> **Task to carry out**
Your answer is the lines below, exactly, from the one that contains "对直接映射和组相联映射，对应的缓存块或组被占用，如何处理。" through the one that contains "### 1.1 直接映射。", both included.

(Plain-text document sources)
▬▬▬▬▬▬▬▬▬▬

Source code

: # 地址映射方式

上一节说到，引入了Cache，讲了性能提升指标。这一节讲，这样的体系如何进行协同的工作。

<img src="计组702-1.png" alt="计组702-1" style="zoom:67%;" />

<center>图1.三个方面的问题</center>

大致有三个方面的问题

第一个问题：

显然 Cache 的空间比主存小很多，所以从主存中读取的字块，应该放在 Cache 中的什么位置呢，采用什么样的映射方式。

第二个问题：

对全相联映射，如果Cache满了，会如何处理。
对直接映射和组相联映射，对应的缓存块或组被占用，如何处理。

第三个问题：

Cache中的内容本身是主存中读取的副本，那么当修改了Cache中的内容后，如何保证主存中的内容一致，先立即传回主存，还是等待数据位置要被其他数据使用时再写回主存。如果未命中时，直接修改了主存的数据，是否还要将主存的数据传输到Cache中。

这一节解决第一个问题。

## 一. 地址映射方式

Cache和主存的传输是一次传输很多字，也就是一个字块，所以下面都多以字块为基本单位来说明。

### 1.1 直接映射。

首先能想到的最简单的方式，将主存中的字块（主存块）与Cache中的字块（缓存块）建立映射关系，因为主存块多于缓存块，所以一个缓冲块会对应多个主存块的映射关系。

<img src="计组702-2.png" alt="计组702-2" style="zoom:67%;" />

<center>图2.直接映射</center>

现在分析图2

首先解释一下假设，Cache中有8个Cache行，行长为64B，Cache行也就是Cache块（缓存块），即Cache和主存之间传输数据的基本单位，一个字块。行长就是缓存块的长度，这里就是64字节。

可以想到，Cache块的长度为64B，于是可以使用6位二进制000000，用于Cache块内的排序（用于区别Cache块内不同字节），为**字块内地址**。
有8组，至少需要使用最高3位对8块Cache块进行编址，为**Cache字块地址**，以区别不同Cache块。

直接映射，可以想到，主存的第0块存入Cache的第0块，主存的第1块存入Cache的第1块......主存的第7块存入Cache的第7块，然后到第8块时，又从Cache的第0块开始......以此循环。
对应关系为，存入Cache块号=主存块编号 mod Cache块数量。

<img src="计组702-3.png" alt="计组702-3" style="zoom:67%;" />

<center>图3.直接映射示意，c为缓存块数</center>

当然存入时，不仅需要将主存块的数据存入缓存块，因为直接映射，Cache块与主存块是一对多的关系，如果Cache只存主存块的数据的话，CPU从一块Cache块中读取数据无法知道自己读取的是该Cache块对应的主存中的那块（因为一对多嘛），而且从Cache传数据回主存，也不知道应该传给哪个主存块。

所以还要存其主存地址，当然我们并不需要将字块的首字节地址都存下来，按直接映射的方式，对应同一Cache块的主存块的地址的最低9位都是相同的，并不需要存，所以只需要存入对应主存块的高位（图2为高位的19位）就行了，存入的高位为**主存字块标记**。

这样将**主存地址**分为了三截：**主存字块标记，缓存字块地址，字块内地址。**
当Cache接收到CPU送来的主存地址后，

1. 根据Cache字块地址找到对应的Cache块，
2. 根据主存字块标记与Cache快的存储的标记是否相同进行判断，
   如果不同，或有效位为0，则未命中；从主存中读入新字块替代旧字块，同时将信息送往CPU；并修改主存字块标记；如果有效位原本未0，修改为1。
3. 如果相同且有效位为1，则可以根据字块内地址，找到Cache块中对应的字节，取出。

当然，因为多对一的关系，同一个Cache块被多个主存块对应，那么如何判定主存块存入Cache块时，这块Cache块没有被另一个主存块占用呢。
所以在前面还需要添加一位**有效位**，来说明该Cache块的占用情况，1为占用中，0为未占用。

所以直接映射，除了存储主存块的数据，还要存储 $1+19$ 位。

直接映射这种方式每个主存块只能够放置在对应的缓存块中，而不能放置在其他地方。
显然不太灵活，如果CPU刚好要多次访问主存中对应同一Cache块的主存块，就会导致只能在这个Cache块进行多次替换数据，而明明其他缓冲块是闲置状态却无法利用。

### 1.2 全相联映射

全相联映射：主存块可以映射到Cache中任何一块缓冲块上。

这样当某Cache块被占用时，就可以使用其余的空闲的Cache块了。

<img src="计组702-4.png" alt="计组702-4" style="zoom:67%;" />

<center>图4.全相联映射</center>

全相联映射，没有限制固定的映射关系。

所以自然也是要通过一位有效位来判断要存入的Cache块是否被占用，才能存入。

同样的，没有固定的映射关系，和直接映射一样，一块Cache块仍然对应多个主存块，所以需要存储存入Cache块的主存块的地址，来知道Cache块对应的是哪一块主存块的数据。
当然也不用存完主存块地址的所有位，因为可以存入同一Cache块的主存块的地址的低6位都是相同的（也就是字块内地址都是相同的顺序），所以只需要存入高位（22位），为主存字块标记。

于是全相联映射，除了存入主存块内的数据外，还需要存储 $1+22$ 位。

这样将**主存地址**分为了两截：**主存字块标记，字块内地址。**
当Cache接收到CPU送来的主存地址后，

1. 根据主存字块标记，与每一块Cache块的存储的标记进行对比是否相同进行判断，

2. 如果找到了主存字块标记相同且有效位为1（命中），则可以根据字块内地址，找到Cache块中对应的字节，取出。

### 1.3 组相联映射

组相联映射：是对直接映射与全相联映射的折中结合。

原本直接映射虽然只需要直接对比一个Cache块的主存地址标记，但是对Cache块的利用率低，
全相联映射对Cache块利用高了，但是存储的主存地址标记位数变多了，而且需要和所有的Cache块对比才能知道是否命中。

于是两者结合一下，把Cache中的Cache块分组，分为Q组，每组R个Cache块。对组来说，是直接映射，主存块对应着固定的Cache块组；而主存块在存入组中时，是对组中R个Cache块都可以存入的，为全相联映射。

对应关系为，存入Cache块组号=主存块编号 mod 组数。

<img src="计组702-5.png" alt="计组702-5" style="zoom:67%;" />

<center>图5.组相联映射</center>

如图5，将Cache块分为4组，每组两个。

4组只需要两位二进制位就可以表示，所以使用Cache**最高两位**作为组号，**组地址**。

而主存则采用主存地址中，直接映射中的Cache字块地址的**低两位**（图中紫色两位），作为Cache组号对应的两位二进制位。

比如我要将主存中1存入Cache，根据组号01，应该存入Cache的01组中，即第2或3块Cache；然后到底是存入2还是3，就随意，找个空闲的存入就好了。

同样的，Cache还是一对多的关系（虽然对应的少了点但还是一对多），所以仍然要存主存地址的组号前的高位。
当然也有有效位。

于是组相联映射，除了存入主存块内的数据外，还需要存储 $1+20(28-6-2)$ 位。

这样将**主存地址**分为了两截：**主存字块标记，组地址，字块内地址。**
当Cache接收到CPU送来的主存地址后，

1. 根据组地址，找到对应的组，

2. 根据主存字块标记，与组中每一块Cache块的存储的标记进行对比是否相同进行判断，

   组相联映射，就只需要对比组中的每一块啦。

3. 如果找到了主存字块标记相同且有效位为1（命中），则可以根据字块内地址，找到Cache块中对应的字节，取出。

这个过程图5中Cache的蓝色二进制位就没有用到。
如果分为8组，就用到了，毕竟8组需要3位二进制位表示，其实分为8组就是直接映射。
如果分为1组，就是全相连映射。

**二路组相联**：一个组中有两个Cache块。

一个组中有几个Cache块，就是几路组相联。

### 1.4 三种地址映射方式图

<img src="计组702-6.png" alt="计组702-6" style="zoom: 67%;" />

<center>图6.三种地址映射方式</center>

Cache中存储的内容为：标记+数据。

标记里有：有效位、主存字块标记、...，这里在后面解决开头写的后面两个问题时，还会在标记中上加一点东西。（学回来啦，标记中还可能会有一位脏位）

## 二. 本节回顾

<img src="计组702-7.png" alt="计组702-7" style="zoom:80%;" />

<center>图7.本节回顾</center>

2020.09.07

▬▬▬▬▬▬▬▬▬▬

> **Written response**
对直接映射和组相联映射，对应的缓存块或组被占用，如何处理。

第三个问题：

Cache中的内容本身是主存中读取的副本，那么当修改了Cache中的内容后，如何保证主存中的内容一致，先立即传回主存，还是等待数据位置要被其他数据使用时再写回主存。如果未命中时，直接修改了主存的数据，是否还要将主存的数据传输到Cache中。

这一节解决第一个问题。

## 一. 地址映射方式

Cache和主存的传输是一次传输很多字，也就是一个字块，所以下面都多以字块为基本单位来说明。

### 1.1 直接映射。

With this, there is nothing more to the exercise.